__What this task involves__:
Among the lines below, how many carry the string "content"? Reply with a number and nothing else.

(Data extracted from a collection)
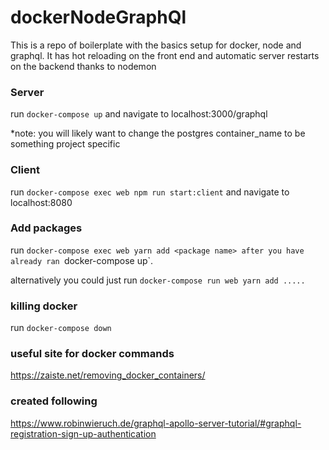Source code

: # dockerNodeGraphQl
This is a repo of boilerplate with the basics setup for docker, node and graphql.
It has hot reloading on the front end and automatic server restarts on the backend
thanks to nodemon

### Server
run `docker-compose up` and navigate to localhost:3000/graphql

*note: you will likely want to change the postgres container_name to be something project specific
### Client
run `docker-compose exec web npm run start:client` and navigate to localhost:8080
### Add packages
run `docker-compose exec web yarn add <package name> after you have already ran `docker-compose up`.

alternatively you could just run `docker-compose run web yarn add .....`

### killing docker
run `docker-compose down`

### useful site for docker commands
https://zaiste.net/removing_docker_containers/

### created following 
https://www.robinwieruch.de/graphql-apollo-server-tutorial/#graphql-registration-sign-up-authentication
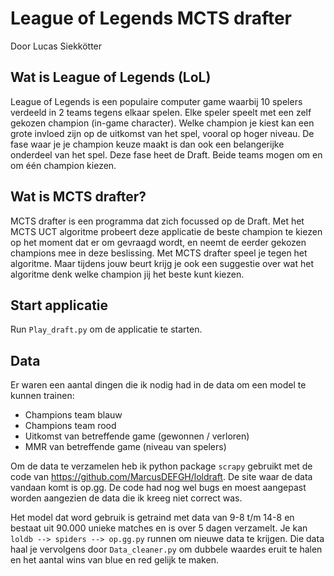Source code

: # League of Legends MCTS drafter
Door Lucas Siekkötter

## Wat is League of Legends (LoL)
League of Legends is een populaire computer game waarbij 10 spelers verdeeld in 2 teams tegens elkaar spelen. Elke speler speelt met een zelf gekozen champion (in-game character). Welke champion je kiest kan een grote invloed zijn op de uitkomst van het spel, vooral op hoger niveau. De fase waar je je champion keuze maakt is dan ook een belangerijke onderdeel van het spel. Deze fase heet de Draft. Beide teams mogen om en om één champion kiezen.

## Wat is MCTS drafter?
MCTS drafter is een programma dat zich focussed op de Draft. Met het MCTS UCT algoritme probeert deze applicatie de beste champion te kiezen op het moment dat er om gevraagd wordt, en neemt de eerder gekozen champions mee in deze beslissing. Met MCTS drafter speel je tegen het algoritme. Maar tijdens jouw beurt krijg je ook een suggestie over wat het algoritme denk welke champion jij het beste kunt kiezen.

## Start applicatie
Run `Play_draft.py` om de applicatie te starten.

## Data
Er waren een aantal dingen die ik nodig had in de data om een model te kunnen trainen:
* Champions team blauw
* Champions team rood
* Uitkomst van betreffende game (gewonnen / verloren)
* MMR van betreffende game (niveau van spelers)

Om de data te verzamelen heb ik python package `scrapy` gebruikt met de code van https://github.com/MarcusDEFGH/loldraft. De site waar de data vandaan komt is op.gg. De code had nog wel bugs en moest aangepast worden aangezien de data die ik kreeg niet correct was.

Het model dat word gebruik is getraind met data van 9-8 t/m 14-8 en bestaat uit 90.000 unieke matches en is over 5 dagen verzamelt. Je kan `loldb --> spiders --> op.gg.py` runnen om nieuwe data te krijgen. Die data haal je vervolgens door `Data_cleaner.py` om dubbele waardes eruit te halen en het aantal wins van blue en red gelijk te maken.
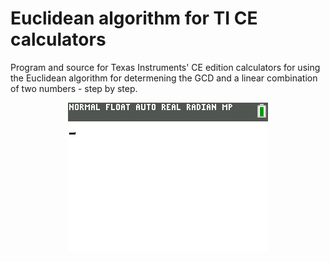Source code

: Euclidean algorithm for TI CE calculators
======
Program and source for Texas Instruments' CE edition calculators for using the Euclidean algorithm for determening the GCD and a linear combination of two numbers - step by step.

<p align="center">
  <img alt="Logo" src="https://github.com/CourseNotesBTH/MA1473-MA1474/raw/master/Calculator/Euclidean/demo.gif">
</p>
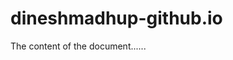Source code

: # dineshmadhup-github.io

<html>
<head>
<title>Title of the document</title>
</head>

<body>
The content of the document......
</body>

</html>
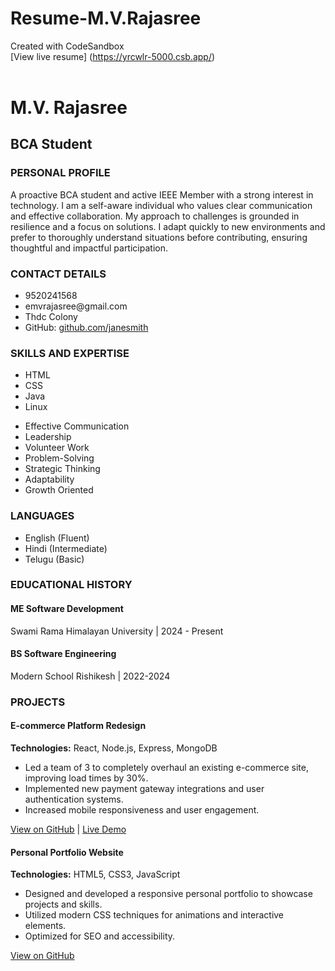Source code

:# Resume-M.V.Rajasree
Created with CodeSandbox <br>
[View live resume] (https://yrcwlr-5000.csb.app/) <br>
<!DOCTYPE html>
<html lang="en">
  <head>
    <meta charset="UTF-8" />
    <meta name="viewport" content="width=device-width, initial-scale=1.0" />
    
  <link rel="stylesheet" href="styles.css" />
    <link
      href="https://fonts.googleapis.com/css2?family=Open+Sans:wght@400;600;700&display=swap"
      rel="stylesheet"
    />
  </head>
  <body>
    <div class="resume-container">
      <header class="resume-header">
        </div>
        <div class="name-title-container">
          <h1>M.V. Rajasree</h1>
          <h2>BCA Student</h2>
        </div>
      </header>

  <main>
        <div class="content-columns">
          <section class="left-column">
            <!-- Personal Profile -->
            <section class="section">
              <h3>PERSONAL PROFILE</h3>
              <p>
                A proactive BCA student and active IEEE Member with a strong
                interest in technology. I am a self-aware individual who values
                clear communication and effective collaboration. My approach to
                challenges is grounded in resilience and a focus on solutions. I
                adapt quickly to new environments and prefer to thoroughly
                understand situations before contributing, ensuring thoughtful
                and impactful participation.
              </p>
            </section>

            
  <section class="section contact-details">
              <!-- Added class for potential specific styling -->
            <h3>CONTACT DETAILS</h3>
              <ul>
                <li>9520241568</li>
                <li>emvrajasree@gmail.com</li>
                <li>Thdc Colony</li>
                <li>
                  GitHub:
                  <a href="https://github.com/janesmith" target="_blank"
                    >github.com/janesmith</a
                  >
                </li>
              </ul>
            </section>

  <section class="section">
              <h3>SKILLS AND EXPERTISE</h3>
              <ul class="hard-skills">
                <li>HTML</li>
                <li>CSS</li>
                <li>Java</li>
                <li>Linux</li>
              </ul>

  <ul class="soft-skills">
                <li>Effective Communication</li>
                <li>Leadership</li>
                <li>Volunteer Work</li>
                <li>Problem-Solving</li>
                <li>Strategic Thinking</li>
                <li>Adaptability</li>
                <li>Growth Oriented</li>
              </ul>
            </section>

  <section class="section">
              <h3>LANGUAGES</h3>
              <ul>
                <li>English (Fluent)</li>
                <li>Hindi (Intermediate)</li>
                <li>Telugu (Basic)</li>
              </ul>
            </section>
          </section>

  <section class="right-column">
            <!-- Educational History -->
            <section class="section">
              <h3>EDUCATIONAL HISTORY</h3>
              <div class="education-item">
                <h4>ME Software Development</h4>
                <p>Swami Rama Himalayan University | 2024 - Present</p>
              </div>
              <div class="education-item">
                <h4>BS Software Engineering</h4>
                <p>Modern School Rishikesh | 2022-2024</p>
              </div>
            </section>


            
  <section class="section">
              <h3>PROJECTS</h3>
              <div class="project-item">
                <h4>E-commerce Platform Redesign</h4>
                <p>
                  <strong>Technologies:</strong> React, Node.js, Express,
                  MongoDB
                </p>
                <ul>
                  <li>
                    Led a team of 3 to completely overhaul an existing
                    e-commerce site, improving load times by 30%.
                  </li>
                  <li>
                    Implemented new payment gateway integrations and user
                    authentication systems.
                  </li>
                  <li>Increased mobile responsiveness and user engagement.</li>
                </ul>
                <p>
                  <a
                    href="https://github.com/janesmith/ecommerce-project"
                    target="_blank"
                    >View on GitHub</a
                  >
                  |
                  <a href="https://demo.ecommerceplatform.com" target="_blank"
                    >Live Demo</a
                  >
                </p>
              </div>
              <div class="project-item">
                <h4>Personal Portfolio Website</h4>
                <p><strong>Technologies:</strong> HTML5, CSS3, JavaScript</p>
                <ul>
                  <li>
                    Designed and developed a responsive personal portfolio to
                    showcase projects and skills.
                  </li>
                  <li>
                    Utilized modern CSS techniques for animations and
                    interactive elements.
                  </li>
                  <li>Optimized for SEO and accessibility.</li>
                </ul>
                <p>
                  <a
                    href="https://github.com/janesmith/personal-portfolio"
                    target="_blank"
                    >View on GitHub</a
                  >
                </p>
              </div>
              <!-- Add more project items as needed -->
            </section>
            <!-- End Projects Section -->
          </section>
        </div>
      </main>
    </div>
  </body>
</html>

__Solved problem__:
3